Pages: Latest, 16, 15, 14, 13, 12, 11, ... 1

This question is now closed.

Swedish Furniture Superstore, Staff Fail Significantly
Recently bought a house worth of furniture from a famous scandinavian flatpack uberstore (waxed about a grand), got the lot delivered (£30, not bad). When the items arrive, the delivery manifest reveals that they appear to have delivered one extra item.

"To be honest, I'm not checking this lot to find what it is" says the world's-strongest-man-alike doing the delivery. "Let us know if you find it". "I certainly shall, my good man" says I.

After building it all, I realise their mistake: they've delivered an extra sofa, which at first glance appears a large error, but is an easily not-cared about single integer on their delivery clipboard.

Haven't really told them their misjudgement, but if they're going to do my shoplifting for me by giving me the extra goods while I rest on my fundament, then meh. This happens quite regularly, by all accounts, but rarely on such a £300 given-away-free scale

First-time post, be gentle
(, Tue 15 Jan 2008, 10:34, Reply)
Worse than shoplifting
As mentioned previously I have quite a history of stealing from shops but only once was my teenage conscience pricked.

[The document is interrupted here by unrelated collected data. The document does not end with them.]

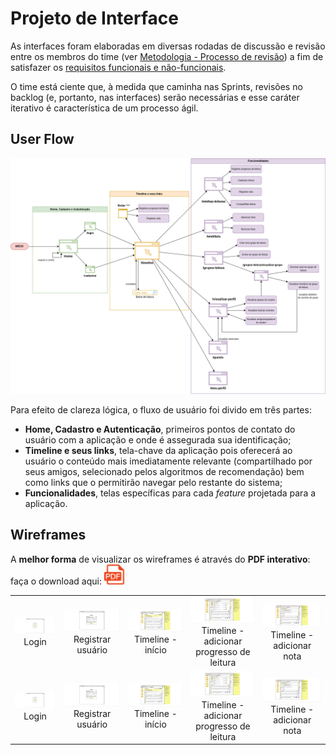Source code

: 
# Projeto de Interface

As interfaces foram elaboradas em diversas rodadas de discussão e revisão entre os membros do time (ver [Metodologia - Processo de revisão](./03-Metodologia.md#processo-de-revisão-por-pares-e-convenções)) a fim de satisfazer os [requisitos funcionais e não-funcionais](./02-Especificação%20do%20Projeto.md#requisitos).  

O time está ciente que, à medida que caminha nas Sprints, revisões no backlog (e, portanto, nas interfaces) serão necessárias e esse caráter iterativo é característica de um processo ágil.

## User Flow
![Userflow do projeto ReadIn](img/fluxo_usuario.png)

Para efeito de clareza lógica, o fluxo de usuário foi divido em três partes:

- **Home, Cadastro e Autenticação**, primeiros pontos de contato do usuário com a aplicação e onde é assegurada sua identificação;
- **Timeline e seus links**, tela-chave da aplicação pois oferecerá ao usuário o conteúdo mais imediatamente relevante (compartilhado por seus amigos, selecionado pelos algoritmos de recomendação) bem como links que o permitirão navegar pelo restante do sistema;
- **Funcionalidades**, telas específicas para cada _feature_ projetada para a aplicação.

## Wireframes

A <b>melhor forma</b> de visualizar os wireframes é através do <b>PDF interativo</b>: faça o download aqui: <a href="wireframes/readin_story.pdf"><img src="img/pdf-icon.svg" width="32" height="32"></a>

<table>
    <tr>
        <td><div align="center"><img src="wireframes/img/login.png"/>Login</div></td>
        <td><div align="center"><img src="wireframes/img/registrar_usuario.png"/>Registrar usuário</div></td>
        <td><div align="center"><img src="wireframes/img/timeline_inicio.png"/>Timeline - início</div></td>
        <td><div align="center"><img src="wireframes/img/timeline_adicionar_progresso.png"/>Timeline - adicionar progresso de leitura</div></td>
        <td><div align="center"><img src="wireframes/img/timeline_adicionar_nota.png"/>Timeline - adicionar nota</div></td>
    </tr>
    <tr>
        <td><div align="center"><img src="wireframes/img/login.png"/>Login</div></td>
        <td><div align="center"><img src="wireframes/img/registrar_usuario.png"/>Registrar usuário</div></td>
        <td><div align="center"><img src="wireframes/img/timeline_inicio.png"/>Timeline - início</div></td>
        <td><div align="center"><img src="wireframes/img/timeline_adicionar_progresso.png"/>Timeline - adicionar progresso de leitura</div></td>
        <td><div align="center"><img src="wireframes/img/timeline_adicionar_nota.png"/>Timeline - adicionar nota</div></td>
    </tr>
</table>
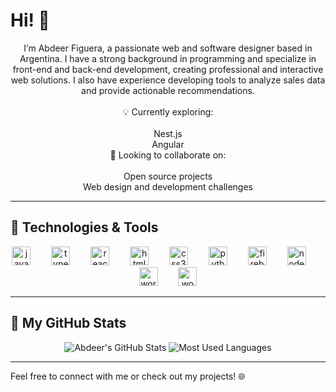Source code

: # Hi! 👋

<p align="center">
  I’m Abdeer Figuera, a passionate web and software designer based in Argentina. I have a strong background in programming and specialize in front-end and back-end development, creating professional and interactive web solutions. I also have experience developing tools to analyze sales data and provide actionable recommendations.
  <br><br>
  💡 Currently exploring:<br><br>
  Nest.js<br>
  Angular<br>
  🤝 Looking to collaborate on:<br><br>
  Open source projects<br>
  Web design and development challenges
</p>

---

## 🚀 Technologies & Tools
<div align="center">
  <img src="https://cdn.jsdelivr.net/gh/devicons/devicon/icons/javascript/javascript-original.svg" height="30" alt="javascript logo" />
  <img width="25" />
  <img src="https://cdn.jsdelivr.net/gh/devicons/devicon/icons/typescript/typescript-original.svg" height="30" alt="typescript logo" />
  <img width="25" />
  <img src="https://cdn.jsdelivr.net/gh/devicons/devicon/icons/react/react-original.svg" height="30" alt="react logo" />
  <img width="25" />
  <img src="https://cdn.jsdelivr.net/gh/devicons/devicon/icons/html5/html5-original.svg" height="30" alt="html5 logo" />
  <img width="25" />
  <img src="https://cdn.jsdelivr.net/gh/devicons/devicon/icons/css3/css3-original.svg" height="30" alt="css3 logo" />
  <img width="25" />
  <img src="https://cdn.jsdelivr.net/gh/devicons/devicon/icons/python/python-original.svg" height="30" alt="python logo" />
  <img width="25" />
  <img src="https://cdn.jsdelivr.net/gh/devicons/devicon/icons/firebase/firebase-plain.svg" height="30" alt="firebase logo" />
  <img width="25" />
  <img src="https://cdn.jsdelivr.net/gh/devicons/devicon/icons/nodejs/nodejs-original.svg" height="30" alt="nodejs logo" />
  <img width="25" />
  <img src="https://cdn.jsdelivr.net/gh/devicons/devicon/icons/wordpress/wordpress-original.svg" height="30" alt="wordpress logo" />
  <img width="25" />
  <img src="https://cdn.jsdelivr.net/gh/devicons/devicon/icons/woocommerce/woocommerce-original.svg" height="30" alt="woocommerce logo" />
</div>

---

## 📂 My GitHub Stats
<div align="center">
  <img src="https://github-readme-stats.vercel.app/api?username=motaban&show_icons=true&theme=radical" alt="Abdeer's GitHub Stats" />
  <img src="https://github-readme-stats.vercel.app/api/top-langs/?username=motaban&layout=compact&theme=radical" alt="Most Used Languages" />
</div>

---


Feel free to connect with me or check out my projects! 🌐
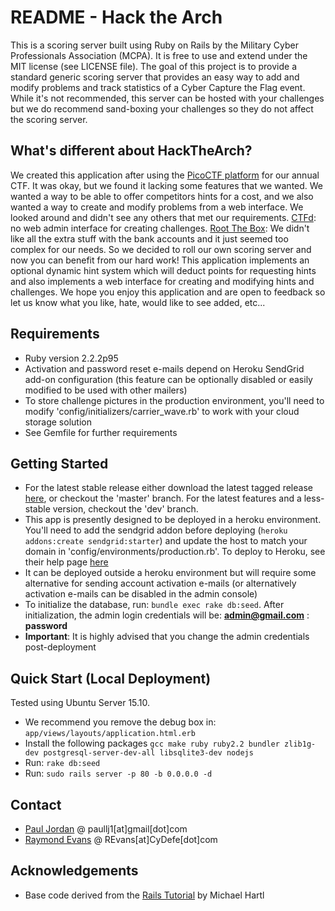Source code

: README - Hack the Arch
======================

This is a scoring server built using Ruby on Rails by the Military Cyber Professionals Association (MCPA).  It is free to use and extend under the MIT license (see LICENSE file).  The goal of this project is to provide a standard generic scoring server that provides an easy way to add and modify problems and track statistics of a Cyber Capture the Flag event.  While it's not recommended, this server can be hosted with your challenges but we do recommend sand-boxing your challenges so they do not affect the scoring server.

What's different about HackTheArch?
-----------------------------------
We created this application after using the [PicoCTF platform](https://github.com/picoCTF/picoCTF-Platform-2) for our annual CTF.  It was okay, but we found it lacking some features that we wanted.  We wanted a way to be able to offer competitors hints for a cost, and we also wanted a way to create and modify problems from a web interface.  We looked around and didn't see any others that met our requirements.  [CTFd](https://github.com/isislab/CTFd): no web admin interface for creating challenges.  [Root The Box](https://github.com/moloch--/RootTheBox): We didn't like all the extra stuff with the bank accounts and it just seemed too complex for our needs.  So we decided to roll our own scoring server and now you can benefit from our hard work!  This application implements an optional dynamic hint system which will deduct points for requesting hints and also implements a web interface for creating and modifying hints and challenges.  We hope you enjoy this application and are open to feedback so let us know what you like, hate, would like to see added, etc...

Requirements
------------
* Ruby version 2.2.2p95
* Activation and password reset e-mails depend on Heroku SendGrid add-on configuration (this feature can be optionally disabled or easily modified to be used with other mailers)
* To store challenge pictures in the production environment, you'll need to modify 'config/initializers/carrier\_wave.rb' to work with your cloud storage solution
* See Gemfile for further requirements

Getting Started
---------------
* For the latest stable release either download the latest tagged release [here](https://github.com/mcpa-stlouis/hack-the-arch/releases), or checkout the 'master' branch.  For the latest features and a less-stable version, checkout the 'dev' branch.
* This app is presently designed to be deployed in a heroku environment.  You'll need to add the sendgrid addon before deploying (`heroku addons:create sendgrid:starter`) and update the host to match your domain in 'config/environments/production.rb'.  To deploy to Heroku, see their help page [here](https://devcenter.heroku.com/articles/getting-started-with-ruby#set-up)
* It can be deployed outside a heroku environment but will require some alternative for sending account activation e-mails (or alternatively activation e-mails can be disabled in the admin console)
* To initialize the database, run: `bundle exec rake db:seed`.  After initialization, the admin login credentials will be: **admin@gmail.com** : **password**
* **Important**: It is highly advised that you change the admin credentials post-deployment

Quick Start (Local Deployment)
------------------------------
Tested using Ubuntu Server 15.10.
* We recommend you remove the debug box in: `app/views/layouts/application.html.erb`
* Install the following packages `gcc make ruby ruby2.2 bundler zlib1g-dev postgresql-server-dev-all libsqlite3-dev nodejs`
* Run: `rake db:seed`
* Run: `sudo rails server -p 80 -b 0.0.0.0 -d`

Contact
-------
* [Paul Jordan](http://paullj1.com) @ paullj1[at]gmail[dot]com
* [Raymond Evans](http://CyDefe.com) @ REvans[at]CyDefe[dot]com

Acknowledgements
----------------
* Base code derived from the [Rails Tutorial](http://railstutorial.org) by Michael Hartl
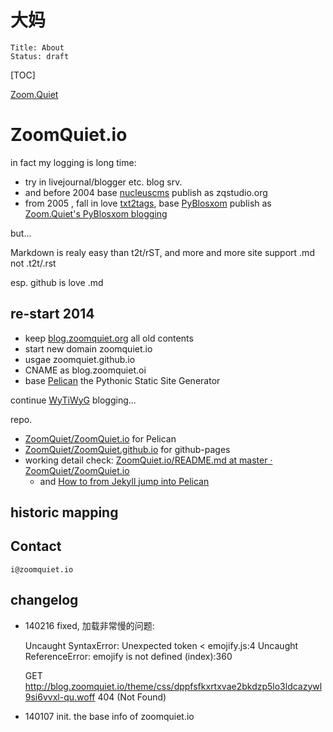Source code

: # 大妈

    Title: About
    Status: draft

[TOC]

[Zoom.Quiet](/zoomquiet.html)

# ZoomQuiet.io
in fact my logging is long time:

- try in livejournal/blogger etc. blog srv.
- and before 2004 base [nucleuscms](http://nucleuscms.org) publish as zqstudio.org
- from 2005 , fall in love [txt2tags](http://txt2tags.org/), base [PyBlosxom](http://pyblosxom.bluesock.org/) publish as [Zoom.Quiet's PyBlosxom blogging](http://blog.zoomquiet.org/pyblosxom/)

but...

Markdown is realy easy than t2t/rST,
and more and more site support .md not .t2t/.rst

esp. github is love .md


## re-start 2014

- keep [blog.zoomquiet.org](http://blog.zoomquiet.org/pyblosxom/) all old contents
- start new domain zoomquiet.io
- usgae zoomquiet.github.io
- CNAME as blog.zoomquiet.oi
- base [Pelican](http://getpelican.com/) the Pythonic Static Site Generator

continue [WyTiWyG](http://wiki.woodpecker.org.cn/moin/WyTiWyG) blogging...


repo.

- [ZoomQuiet/ZoomQuiet.io](https://github.com/ZoomQuiet/ZoomQuiet.io) for Pelican
- [ZoomQuiet/ZoomQuiet.github.io](https://github.com/ZoomQuiet/ZoomQuiet.github.io) for github-pages
- working detail check: [ZoomQuiet.io/README.md at master · ZoomQuiet/ZoomQuiet.io](https://github.com/ZoomQuiet/ZoomQuiet.io/blob/master/README.md)
    - and [How to from Jekyll jump into Pelican](http://qpython-android.github.io/chaos/jekyll-to-pelican.html)
    

## historic mapping

## Contact

`i@zoomquiet.io`

## changelog
- 140216 fixed, 加载非常慢的问题:

    Uncaught SyntaxError: Unexpected token < emojify.js:4
    Uncaught ReferenceError: emojify is not defined (index):360

    GET http://blog.zoomquiet.io/theme/css/dppfsfkxrtxvae2bkdzp5lo3ldcazywl9si6vvxl-qu.woff 404 (Not Found) 


- 140107 init. the base info of zoomquiet.io
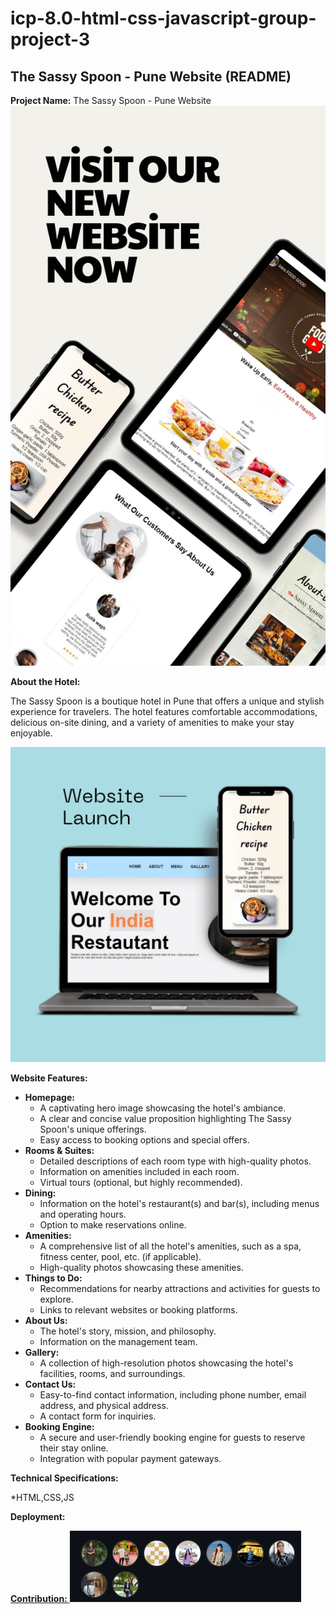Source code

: # icp-8.0-html-css-javascript-group-project-3
## The Sassy Spoon - Pune Website (README)
**Project Name:** The Sassy Spoon - Pune Website
<img src="./img/read-me/Black and Beig2.png">

**About the Hotel:**

The Sassy Spoon is a boutique hotel in Pune that offers a unique and stylish experience for travelers. The hotel features comfortable accommodations, delicious on-site dining, and a variety of amenities to make your stay enjoyable.

![THE SASSY SPOON](./img/read-me/1.png)

**Website Features:**

* **Homepage:**  
    * A captivating hero image showcasing the hotel's ambiance.  
    * A clear and concise value proposition highlighting The Sassy Spoon's unique offerings.  
    * Easy access to booking options and special offers.  
* **Rooms & Suites:** 
    * Detailed descriptions of each room type with high-quality photos. 
    * Information on amenities included in each room.  
    * Virtual tours (optional, but highly recommended).  
* **Dining:** 
    * Information on the hotel's restaurant(s) and bar(s), including menus and operating hours. 
    * Option to make reservations online.  
* **Amenities:** 
    * A comprehensive list of all the hotel's amenities, such as a spa, fitness center, pool, etc. (if applicable). 
    * High-quality photos showcasing these amenities.  
* **Things to Do:** 
    * Recommendations for nearby attractions and activities for guests to explore.  
    * Links to relevant websites or booking platforms. 
* **About Us:** 
    * The hotel's story, mission, and philosophy. 
    * Information on the management team.  
* **Gallery:** 
    * A collection of high-resolution photos showcasing the hotel's facilities, rooms, and surroundings.  
* **Contact Us:** 
    * Easy-to-find contact information, including phone number, email address, and physical address. 
    * A contact form for inquiries.  
* **Booking Engine:** 
    * A secure and user-friendly booking engine for guests to reserve their stay online.  
    * Integration with popular payment gateways.  

**Technical Specifications:**

  *HTML,CSS,JS 

**Deployment:**
    <a href="https://ind-restro.netlify.app/">


**Contribution:**
<a href="https://github.com/KrushnaX0X0/icp-8.0-html-css-javascript-group-project-3.git">
  ![hey](./img/read-me/ss.png)
</a>


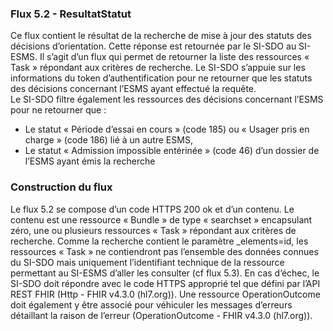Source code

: 
### Flux 5.2 - ResultatStatut

Ce flux contient le résultat de la recherche de mise à jour des statuts des décisions d’orientation. Cette réponse est retournée par le SI-SDO au SI-ESMS.
Il s’agit d’un flux qui permet de retourner la liste des ressources « Task » répondant aux critères de recherche. Le SI-SDO s’appuie sur les informations du token d’authentification pour ne retourner que les statuts des décisions concernant l’ESMS ayant effectué la requête.  
Le SI-SDO filtre également les ressources des décisions concernant l’ESMS pour ne retourner que :
-	Le statut « Période d’essai en cours » (code 185) ou « Usager pris en charge » (code 186) lié à un autre ESMS,
-	Le statut « Admission impossible entérinée » (code 46)  d’un dossier de l’ESMS ayant émis la recherche


### Construction du flux

Le flux 5.2 se compose d’un code HTTPS 200 ok et d’un contenu. Le contenu est une ressource « Bundle » de type « searchset » encapsulant zéro, une ou plusieurs ressources « Task » répondant aux critères de recherche. Comme la recherche contient le paramètre _elements=id, les ressources « Task » ne contiendront pas l’ensemble des données connues du SI-SDO mais uniquement l’identifiant technique de la ressource permettant au SI-ESMS d’aller les consulter (cf flux 5.3). 
En cas d’échec, le SI-SDO doit répondre avec le code HTTPS approprié tel que défini par l’API REST FHIR (Http - FHIR v4.3.0 (hl7.org)). Une ressource OperationOutcome doit également y être associé pour véhiculer les messages d’erreurs détaillant la raison de l’erreur (OperationOutcome - FHIR v4.3.0 (hl7.org)).

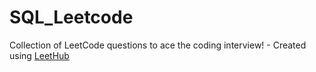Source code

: # SQL_Leetcode
Collection of LeetCode questions to ace the coding interview! - Created using [LeetHub](https://github.com/QasimWani/LeetHub)
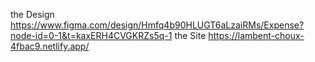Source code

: the Design
https://www.figma.com/design/Hmfq4b90HLUGT6aLzaiRMs/Expense?node-id=0-1&t=kaxERH4CVGKRZs5q-1
the Site
https://lambent-choux-4fbac9.netlify.app/
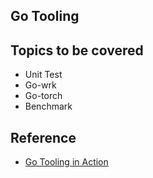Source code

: ## Go Tooling

## Topics to be covered
* Unit Test
* Go-wrk
* Go-torch
* Benchmark


## Reference
* [Go Tooling in Action](https://www.youtube.com/watch?v=uBjoTxosSys)
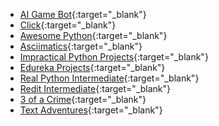 - [AI Game Bot](https://www.freecodecamp.org/news/how-to-build-an-ai-game-bot-using-openai-gym-and-universe-f2eb9bfbb40a/){:target="_blank"}
- [Click](https://click.palletsprojects.com/en/master/){:target="_blank"}
- [Awesome Python](https://python.libhunt.com/){:target="_blank"}
- [Asciimatics](https://github.com/peterbrittain/asciimatics){:target="_blank"}
- [Impractical Python Projects](https://nostarch.com/impracticalpythonprojects){:target="_blank"}
- [Edureka Projects](https://www.edureka.co/blog/python-projects/){:target="_blank"}
- [Real Python Intermediate](https://realpython.com/intermediate-python-project-ideas/){:target="_blank"}
- [Redit Intermediate](https://www.reddit.com/r/Python/comments/bi2lf3/what_are_some_fun_intermediate_python_projects/){:target="_blank"}
- [3 of a Crime](https://boardgamegeek.com/boardgame/7641/three-crime){:target="_blank"}
- [Text Adventures](https://www.raspberrypi.org/blog/making-text-adventure-wireframe-6/){:target="_blank"}

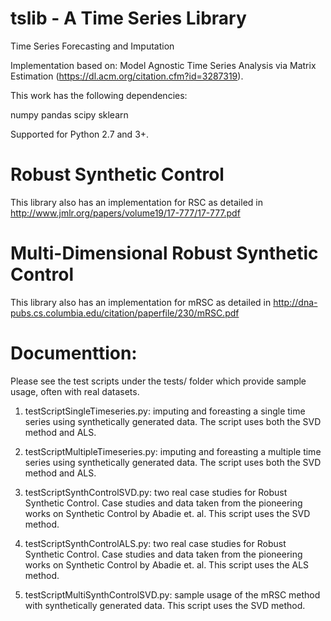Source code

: # tslib - A Time Series Library
Time Series Forecasting and Imputation

Implementation based on: Model Agnostic Time Series Analysis via Matrix Estimation
(https://dl.acm.org/citation.cfm?id=3287319). 

This work has the following dependencies:

numpy
pandas
scipy
sklearn

Supported for Python 2.7 and 3+.

# Robust Synthetic Control

This library also has an implementation for RSC as detailed in http://www.jmlr.org/papers/volume19/17-777/17-777.pdf

# Multi-Dimensional Robust Synthetic Control

This library also has an implementation for mRSC as detailed in http://dna-pubs.cs.columbia.edu/citation/paperfile/230/mRSC.pdf


# Documenttion:
Please see the test scripts under the tests/ folder which provide sample usage, often with real datasets.

1. testScriptSingleTimeseries.py: imputing and foreasting a single time series using synthetically generated data. The script uses both the SVD method and ALS.

2. testScriptMultipleTimeseries.py: imputing and foreasting a multiple time series using synthetically generated data. The script uses both the SVD method and ALS.

3. testScriptSynthControlSVD.py: two real case studies for Robust Synthetic Control. Case studies and data taken from the pioneering works on Synthetic Control by Abadie et. al. This script uses the SVD method.

4. testScriptSynthControlALS.py: two real case studies for Robust Synthetic Control. Case studies and data taken from the pioneering works on Synthetic Control by Abadie et. al. This script uses the ALS method.

5. testScriptMultiSynthControlSVD.py: sample usage of the mRSC method with synthetically generated data. This script uses the SVD method.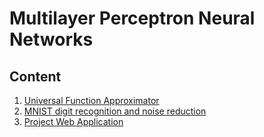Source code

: # Multilayer Perceptron Neural Networks

## Content

1. [Universal Function Approximator](UniversalFunctionApproximator.ipynb)
1. [MNIST digit recognition and noise reduction](MNIST.ipynb)
1. [Project Web Application](WebApplication/)
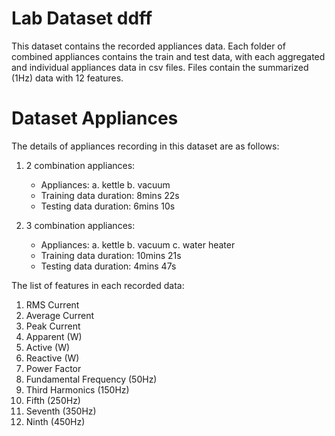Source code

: # Lab Dataset  ddff 
This dataset contains the recorded appliances data. Each folder of combined appliances contains the train and test data, with each aggregated and individual appliances data in csv files.
Files contain the summarized (1Hz) data with 12 features.

# Dataset Appliances
The details of appliances recording in this dataset are as follows:

1. 2 combination appliances:
    - Appliances:
        a. kettle
        b. vacuum
    - Training data duration: 8mins 22s
    - Testing data duration: 6mins 10s

2. 3 combination appliances:
    - Appliances:
        a. kettle
        b. vacuum
        c. water heater
    - Training data duration: 10mins 21s
    - Testing data duration: 4mins 47s

The list of features in each recorded data:
1. RMS Current
2. Average Current
3. Peak Current
4. Apparent (W)
5. Active (W)
6. Reactive (W)
7. Power Factor
8. Fundamental Frequency (50Hz)
9. Third Harmonics (150Hz)
10. Fifth (250Hz)
11. Seventh (350Hz)
12. Ninth (450Hz)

I used to break into anywhere I got the chance to; schools, shops, old buildings, cimemas (yes, cinemas) etc. so I had a good idea of how it was done. Skylight windows were a favourite point of entry as invariably they were not secured. To my shame I used this M.O. to gain nocturnal access to our wee local shop which was run by the nicest, friendliest, silverhaired old couple you'd meet in a day's walk.

I chored copious amounts of sweeties, crisps, Irn Bru etc. and needless to say my guilt didn't stop me from consuming said goodies. If I recall, this haul kept me going for about a week.

I did feel really bad about it though and never did it again despite the fact that I could have, no problem.
(, Tue 15 Jan 2008, 10:31, Reply)
Bowling Balls and Broken Legs
In high school, as a ne'er-do-well musician in a punk band, fond of everything fractious and foreboding.... i used to go bowling with my friends.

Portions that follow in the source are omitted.